Before Cookie Monster (7) was born, I rarely spoke Chinese. I hadn’t really spoken Chinese on a daily and regular basis since I left for college at seventeen. That’s over a decade of not speaking or dealing with or thinking in Chinese.
So, when I had Cookie Monster, I figured I would just copy my parents and speak to him in Chinese and that’s how he would learn to speak and understand it.
I did not realize how difficult it would be.
First of all, I felt ridiculous speaking to my child at all since he was an infant.
Second, it was really hard to switch from over a decade of speaking and thinking predominantly in English to Chinese. It was really hard.
And who would blame me if I slipped up and stopped speaking in Chinese? It’s not like it was a cornerstone of good parenting. But it turns out that teaching Chinese to my kids is a super hardcore value of mine and eventually, it took over my whole life.
Now, I’m not saying you have to be like me and revolve your life around Chinese. But I am saying that it requires effort and intention and continual follow-through.
And now, seven years later, my Chinese vocabulary has expanded, my literacy has (mildly) improved, and speaking in Chinese to my children is like breathing.
To be honest, it is STILL hard.

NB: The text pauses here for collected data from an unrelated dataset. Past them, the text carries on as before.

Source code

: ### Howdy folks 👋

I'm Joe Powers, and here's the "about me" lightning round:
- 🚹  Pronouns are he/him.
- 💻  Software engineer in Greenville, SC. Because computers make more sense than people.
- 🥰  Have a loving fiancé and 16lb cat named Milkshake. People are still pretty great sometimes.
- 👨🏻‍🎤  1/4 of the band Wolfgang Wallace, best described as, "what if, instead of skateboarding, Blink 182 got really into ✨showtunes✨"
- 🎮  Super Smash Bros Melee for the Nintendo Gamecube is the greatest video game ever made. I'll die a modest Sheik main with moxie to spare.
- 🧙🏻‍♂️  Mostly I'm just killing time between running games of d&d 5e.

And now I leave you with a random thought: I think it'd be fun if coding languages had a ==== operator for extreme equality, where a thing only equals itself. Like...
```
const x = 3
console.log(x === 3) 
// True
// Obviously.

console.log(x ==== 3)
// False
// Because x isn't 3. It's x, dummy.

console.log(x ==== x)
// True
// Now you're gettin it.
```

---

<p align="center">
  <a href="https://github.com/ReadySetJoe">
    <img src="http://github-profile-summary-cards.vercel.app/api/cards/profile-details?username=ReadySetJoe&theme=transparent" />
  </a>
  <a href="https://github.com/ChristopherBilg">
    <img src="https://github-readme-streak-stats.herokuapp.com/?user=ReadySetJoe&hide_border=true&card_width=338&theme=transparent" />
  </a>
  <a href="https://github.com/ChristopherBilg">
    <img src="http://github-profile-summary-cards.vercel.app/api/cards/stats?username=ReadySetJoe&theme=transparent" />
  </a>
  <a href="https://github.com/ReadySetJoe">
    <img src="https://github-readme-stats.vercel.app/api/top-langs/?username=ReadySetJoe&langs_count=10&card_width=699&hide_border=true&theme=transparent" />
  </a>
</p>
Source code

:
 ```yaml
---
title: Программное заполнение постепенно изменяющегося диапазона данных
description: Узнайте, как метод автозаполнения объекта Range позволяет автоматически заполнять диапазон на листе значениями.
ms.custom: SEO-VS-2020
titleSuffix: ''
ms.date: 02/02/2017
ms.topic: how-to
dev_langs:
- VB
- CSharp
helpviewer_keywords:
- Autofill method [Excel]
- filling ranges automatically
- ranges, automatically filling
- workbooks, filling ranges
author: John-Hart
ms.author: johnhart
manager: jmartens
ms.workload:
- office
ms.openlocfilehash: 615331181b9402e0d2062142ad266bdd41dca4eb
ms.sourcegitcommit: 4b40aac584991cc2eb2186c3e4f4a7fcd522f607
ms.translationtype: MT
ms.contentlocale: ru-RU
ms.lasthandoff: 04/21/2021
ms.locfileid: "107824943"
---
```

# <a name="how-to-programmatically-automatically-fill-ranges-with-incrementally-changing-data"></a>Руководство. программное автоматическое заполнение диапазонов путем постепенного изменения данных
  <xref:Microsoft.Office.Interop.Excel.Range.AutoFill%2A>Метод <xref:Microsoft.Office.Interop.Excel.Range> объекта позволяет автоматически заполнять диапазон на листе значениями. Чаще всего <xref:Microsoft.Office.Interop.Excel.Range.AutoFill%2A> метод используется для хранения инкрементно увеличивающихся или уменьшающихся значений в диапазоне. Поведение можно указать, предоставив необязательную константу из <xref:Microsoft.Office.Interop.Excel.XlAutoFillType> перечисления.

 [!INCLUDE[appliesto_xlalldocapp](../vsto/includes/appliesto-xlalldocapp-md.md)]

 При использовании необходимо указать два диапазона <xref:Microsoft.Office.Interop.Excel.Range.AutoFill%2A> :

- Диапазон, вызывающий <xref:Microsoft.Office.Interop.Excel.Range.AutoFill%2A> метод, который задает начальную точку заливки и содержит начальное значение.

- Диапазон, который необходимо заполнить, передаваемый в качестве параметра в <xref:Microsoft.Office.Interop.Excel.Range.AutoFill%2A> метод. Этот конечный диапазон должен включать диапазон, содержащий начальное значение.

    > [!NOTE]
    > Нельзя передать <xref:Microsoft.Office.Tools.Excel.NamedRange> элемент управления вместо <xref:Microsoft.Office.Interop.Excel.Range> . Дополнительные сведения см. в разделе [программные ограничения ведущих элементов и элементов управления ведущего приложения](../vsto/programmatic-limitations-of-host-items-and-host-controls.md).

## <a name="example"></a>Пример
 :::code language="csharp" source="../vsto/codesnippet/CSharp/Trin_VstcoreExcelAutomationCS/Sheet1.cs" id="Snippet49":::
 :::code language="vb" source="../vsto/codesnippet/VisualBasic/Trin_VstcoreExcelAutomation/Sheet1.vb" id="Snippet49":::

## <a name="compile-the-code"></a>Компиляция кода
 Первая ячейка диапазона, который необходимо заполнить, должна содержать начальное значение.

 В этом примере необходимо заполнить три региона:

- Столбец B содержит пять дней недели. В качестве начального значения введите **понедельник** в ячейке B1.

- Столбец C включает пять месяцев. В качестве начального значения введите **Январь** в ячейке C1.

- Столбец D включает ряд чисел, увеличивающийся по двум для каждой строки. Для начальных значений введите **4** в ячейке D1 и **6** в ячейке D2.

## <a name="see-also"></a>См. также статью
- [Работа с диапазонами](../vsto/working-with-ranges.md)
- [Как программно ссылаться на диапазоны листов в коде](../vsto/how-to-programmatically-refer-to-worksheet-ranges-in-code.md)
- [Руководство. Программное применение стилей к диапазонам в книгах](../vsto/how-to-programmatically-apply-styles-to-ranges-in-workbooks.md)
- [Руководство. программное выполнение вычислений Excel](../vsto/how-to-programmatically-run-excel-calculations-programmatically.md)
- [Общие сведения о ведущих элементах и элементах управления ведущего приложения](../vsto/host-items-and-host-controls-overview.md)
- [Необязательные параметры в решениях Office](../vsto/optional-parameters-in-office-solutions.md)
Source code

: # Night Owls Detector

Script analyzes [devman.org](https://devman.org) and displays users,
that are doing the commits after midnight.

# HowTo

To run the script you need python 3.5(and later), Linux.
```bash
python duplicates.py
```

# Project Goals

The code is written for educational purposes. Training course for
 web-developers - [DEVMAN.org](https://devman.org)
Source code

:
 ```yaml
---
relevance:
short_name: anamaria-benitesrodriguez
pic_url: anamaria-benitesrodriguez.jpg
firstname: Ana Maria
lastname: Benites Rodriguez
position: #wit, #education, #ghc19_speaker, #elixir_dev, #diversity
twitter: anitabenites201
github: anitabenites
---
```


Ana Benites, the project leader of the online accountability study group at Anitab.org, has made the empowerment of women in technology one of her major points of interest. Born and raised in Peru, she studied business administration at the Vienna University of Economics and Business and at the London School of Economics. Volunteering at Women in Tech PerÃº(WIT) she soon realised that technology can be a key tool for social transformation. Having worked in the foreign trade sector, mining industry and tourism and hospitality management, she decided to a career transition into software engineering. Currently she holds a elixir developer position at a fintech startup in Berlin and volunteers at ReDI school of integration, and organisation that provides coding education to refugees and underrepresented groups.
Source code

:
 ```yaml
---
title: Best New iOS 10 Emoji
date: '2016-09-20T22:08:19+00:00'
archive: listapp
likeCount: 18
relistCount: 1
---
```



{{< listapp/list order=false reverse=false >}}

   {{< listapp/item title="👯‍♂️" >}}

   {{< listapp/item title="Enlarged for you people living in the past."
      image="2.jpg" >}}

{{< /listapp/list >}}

I am constantly looking up words and translations and yelling at my kids to speak in Chinese and to remind myself to speak Chinese during Chinese playdates with my mommy friends.
But overall, it is now a way of life. A conscious way of life, but completely doable and attainable.
It just takes time and consistency.
Speak to your kids in Chinese already.
I know all about how hard it was, but also about the rewards you hint at. I spoke more Chinese in the first 2 months of my child’s life than I have in about 30 years. It was a language that sounded as foreign as it did clumsy, coming out of my mouth. But now, he understands it, a true miracle because I would never have thought that I could ever teach anyone Chinese. It helps that my wife, with roughly the same language ineptness as me, is on board with our technique (ie speaking to our child exclusively in Chinese). I’m even watching some Chinese Youtube videos to teach myself more advanced language. At one point, we will start having to divert some sentences to English, but by then, his first language will hopefully be somewhat ingrained in his subconscious for life, enough to understand conversation.